Q: What happens when wireless networks become pervasive to the point where there is so much interference that networks crowd each other? Is there an authority that arbitrates/mediates or will help resolve these conflicts in the future?
- Jeffrey, San Francisco.
The Wizards gaze deeply into their crystal ball and respond:
Marcel Wiget, Chantry Networks
Yes: The FCC (In the UK, Ofcom - Editor) has exclusive authority to resolve matters involving radio frequency interference [RFI] when unlicensed devices are being used, regardless of venue. There is a recent public notice, issued by the FCC on June 24, which addresses this exact problem as a result of a dispute on RF authority at airports between the landlords and airlines.

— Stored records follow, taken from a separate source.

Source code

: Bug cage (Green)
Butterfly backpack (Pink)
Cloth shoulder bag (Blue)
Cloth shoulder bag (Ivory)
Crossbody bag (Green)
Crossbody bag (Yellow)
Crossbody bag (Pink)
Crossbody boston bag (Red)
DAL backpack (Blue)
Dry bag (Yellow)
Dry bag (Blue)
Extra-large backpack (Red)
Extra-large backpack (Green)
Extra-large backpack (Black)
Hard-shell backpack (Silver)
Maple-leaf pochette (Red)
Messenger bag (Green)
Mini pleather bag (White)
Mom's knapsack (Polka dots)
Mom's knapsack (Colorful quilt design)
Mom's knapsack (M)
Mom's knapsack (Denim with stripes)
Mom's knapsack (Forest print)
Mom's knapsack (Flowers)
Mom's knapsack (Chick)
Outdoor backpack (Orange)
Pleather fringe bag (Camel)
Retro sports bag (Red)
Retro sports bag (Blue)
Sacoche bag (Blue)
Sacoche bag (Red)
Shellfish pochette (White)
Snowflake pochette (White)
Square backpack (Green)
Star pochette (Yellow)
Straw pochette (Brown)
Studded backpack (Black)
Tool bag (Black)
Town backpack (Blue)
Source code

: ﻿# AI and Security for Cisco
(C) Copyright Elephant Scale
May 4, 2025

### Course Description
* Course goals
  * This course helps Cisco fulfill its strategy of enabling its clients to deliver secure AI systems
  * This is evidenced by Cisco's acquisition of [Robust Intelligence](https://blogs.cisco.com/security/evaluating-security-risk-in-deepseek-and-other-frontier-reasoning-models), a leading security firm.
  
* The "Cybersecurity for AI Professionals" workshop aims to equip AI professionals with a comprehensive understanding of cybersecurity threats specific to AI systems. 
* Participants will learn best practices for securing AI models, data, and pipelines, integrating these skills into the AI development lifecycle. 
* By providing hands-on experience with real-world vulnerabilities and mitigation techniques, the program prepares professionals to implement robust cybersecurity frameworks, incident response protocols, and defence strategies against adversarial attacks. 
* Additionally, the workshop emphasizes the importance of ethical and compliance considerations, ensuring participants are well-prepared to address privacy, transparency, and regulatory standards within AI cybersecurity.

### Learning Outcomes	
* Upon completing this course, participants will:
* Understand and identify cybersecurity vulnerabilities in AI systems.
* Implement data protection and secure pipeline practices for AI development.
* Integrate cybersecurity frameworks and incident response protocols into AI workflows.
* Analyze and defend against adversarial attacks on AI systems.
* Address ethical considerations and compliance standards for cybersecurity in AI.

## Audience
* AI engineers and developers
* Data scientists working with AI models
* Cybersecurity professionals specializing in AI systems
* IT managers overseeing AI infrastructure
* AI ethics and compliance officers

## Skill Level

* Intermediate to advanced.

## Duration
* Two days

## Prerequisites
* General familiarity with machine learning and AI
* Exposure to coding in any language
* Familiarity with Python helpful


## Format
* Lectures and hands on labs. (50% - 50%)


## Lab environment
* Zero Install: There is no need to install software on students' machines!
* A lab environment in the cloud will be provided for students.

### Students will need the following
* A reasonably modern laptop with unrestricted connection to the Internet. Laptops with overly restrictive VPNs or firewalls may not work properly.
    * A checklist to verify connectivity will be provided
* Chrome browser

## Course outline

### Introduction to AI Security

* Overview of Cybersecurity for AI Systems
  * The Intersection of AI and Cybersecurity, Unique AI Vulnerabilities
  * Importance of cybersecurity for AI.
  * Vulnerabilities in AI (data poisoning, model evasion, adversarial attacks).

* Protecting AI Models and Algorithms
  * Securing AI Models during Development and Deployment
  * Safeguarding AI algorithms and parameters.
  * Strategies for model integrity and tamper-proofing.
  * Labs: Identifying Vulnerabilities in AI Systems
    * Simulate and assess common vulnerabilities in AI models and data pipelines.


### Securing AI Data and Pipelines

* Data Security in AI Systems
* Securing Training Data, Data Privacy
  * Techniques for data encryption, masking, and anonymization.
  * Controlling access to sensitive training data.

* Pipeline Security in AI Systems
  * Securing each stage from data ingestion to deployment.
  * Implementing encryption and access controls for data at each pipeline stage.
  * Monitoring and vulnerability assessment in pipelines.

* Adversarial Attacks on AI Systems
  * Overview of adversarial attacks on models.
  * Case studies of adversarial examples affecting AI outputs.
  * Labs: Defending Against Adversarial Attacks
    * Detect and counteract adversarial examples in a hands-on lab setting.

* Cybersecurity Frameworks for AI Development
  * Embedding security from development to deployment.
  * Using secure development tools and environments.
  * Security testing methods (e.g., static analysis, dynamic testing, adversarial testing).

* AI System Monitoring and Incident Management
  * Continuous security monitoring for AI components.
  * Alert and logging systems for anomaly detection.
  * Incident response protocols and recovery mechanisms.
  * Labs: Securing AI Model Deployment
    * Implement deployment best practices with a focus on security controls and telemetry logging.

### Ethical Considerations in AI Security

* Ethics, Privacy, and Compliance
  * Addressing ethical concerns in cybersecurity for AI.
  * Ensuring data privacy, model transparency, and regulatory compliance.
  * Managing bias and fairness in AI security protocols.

The official notice can be found here.
(This may not be very reassuring, as the FCC ruling simply states that landlords such as airports do not have power to deny their leasehold tenants the right to use Wi-Fi. Both FCC and Ofcom are pretty stretched so, even though the regulator has the final say, the likelihood of intervention is small. In most cases, users will have to sort out disputes amongst themselves - Editor )
Paul Callahan, Propagate Networks
Wireless networks in the unregulated spectrum like Wi-Fi are by definition unregulated. This means that Wi-Fi has no central authority and cannot arbitrate between networks that are beginning to crowd each other. This is already happening in airports, crowded apartment buildings, and dense neighborhoods. The only answer is to make the Wi-Fi software and chips smart, or cognitive. If they are intelligent enough, the future generation of Wi-Fi cordless phones, TVs, media-players, and consumer and enterprise access points, will be able to automatically choose non-interfering channels and reduce their transmit power to avoid interference.

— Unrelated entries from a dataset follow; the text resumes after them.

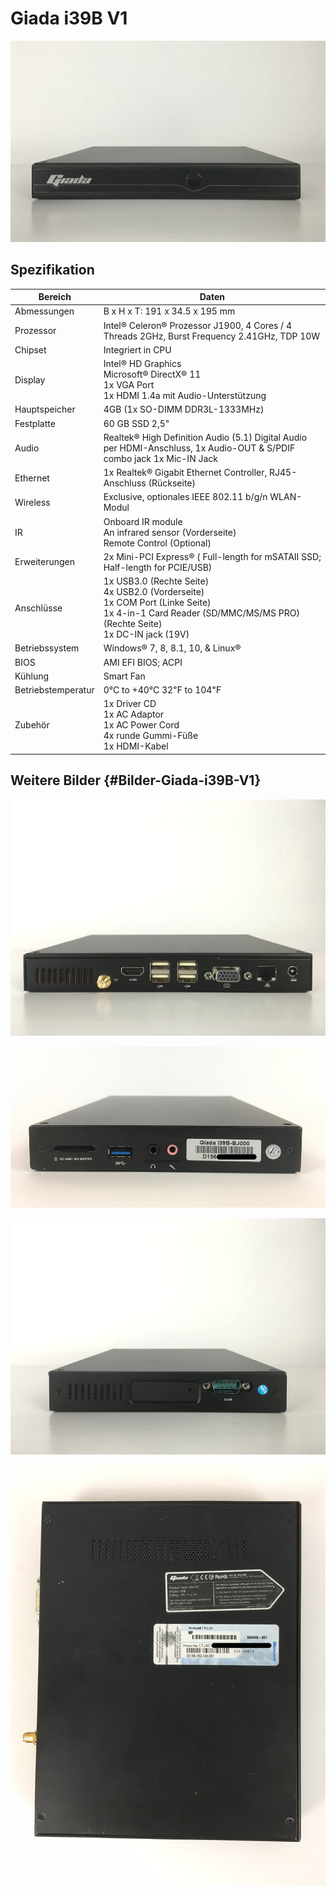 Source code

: # Giada i39B V1

![](../../images/Giada-i39B-Frontpanel.jpg "Giada i39B-BJ000 V1")

## Spezifikation

Bereich               | Daten
--------------------- | -----
Abmessungen           | B x H x T: 191 x 34.5 x 195 mm
Prozessor             | Intel® Celeron® Prozessor J1900, 4 Cores / 4 Threads 2GHz, Burst Frequency 2.41GHz, TDP 10W
Chipset               | Integriert in CPU
Display               | Intel® HD Graphics<br>Microsoft® DirectX® 11<br>1x VGA Port<br>1x HDMI 1.4a mit Audio-Unterstützung
Hauptspeicher         | 4GB (1x SO-DIMM DDR3L-1333MHz) 
Festplatte            | 60 GB SSD 2,5"
Audio                 | Realtek® High Definition Audio (5.1) Digital Audio per HDMI-Anschluss, 1x Audio-OUT & S/PDIF combo jack 1x Mic-IN Jack
Ethernet              | 1x Realtek® Gigabit Ethernet Controller, RJ45-Anschluss (Rückseite)
Wireless              | Exclusive, optionales IEEE 802.11 b/g/n WLAN-Modul
IR                    | Onboard IR module<br>An infrared sensor (Vorderseite)<br>Remote Control (Optional)
Erweiterungen         | 2x Mini-PCI Express® ( Full-length for mSATAⅡ SSD; Half-length for PCIE/USB)
Anschlüsse            | 1x USB3.0 (Rechte Seite)<br>4x USB2.0 (Vorderseite)<br>1x COM Port (Linke Seite)<br>1x 4-in-1 Card Reader (SD/MMC/MS/MS PRO) (Rechte Seite)<br>1x DC-IN jack (19V)
Betriebssystem        | Windows® 7, 8, 8.1, 10, & Linux®
BIOS                  | AMI EFI BIOS; ACPI
Kühlung               | Smart Fan
Betriebstemperatur    | 0℃ to +40℃ 32℉ to 104℉
Zubehör               | 1x Driver CD<br>1x AC Adaptor<br>1x AC Power Cord<br>4x runde Gummi-Füße<br>1x HDMI-Kabel

## Weitere Bilder {#Bilder-Giada-i39B-V1}

![](../../images/Giada-i39B-Backpanel.jpg "Giada i39B-BJ000 V1 Rückseite")

![](../../images/Giada-i39B-V1-Sidepanel.jpg "Giada i39B-BJ000 V1 Peripheral interfaces")

![](../../images/Giada-i39B-ComPort.jpg "Giada i39B-BJ000 V1 Com-Anschluss")

![](../../images/Giada-i39B-V1-Underpanel.jpg "Giada i39B-BJ000 V1 Unterseite")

In the future, it may be that regulatory agencies (like the FCC) will begin to encourage cognitive or smart radios to solve this problem. The economics of this kind of solution are clear. Regulating situations or disputes one at a time would be extremely costly and unworkable for government agencies. Rather, regulatory agencies may choose to provide incentives for vendors to provide cognitive radio and firmware solutions.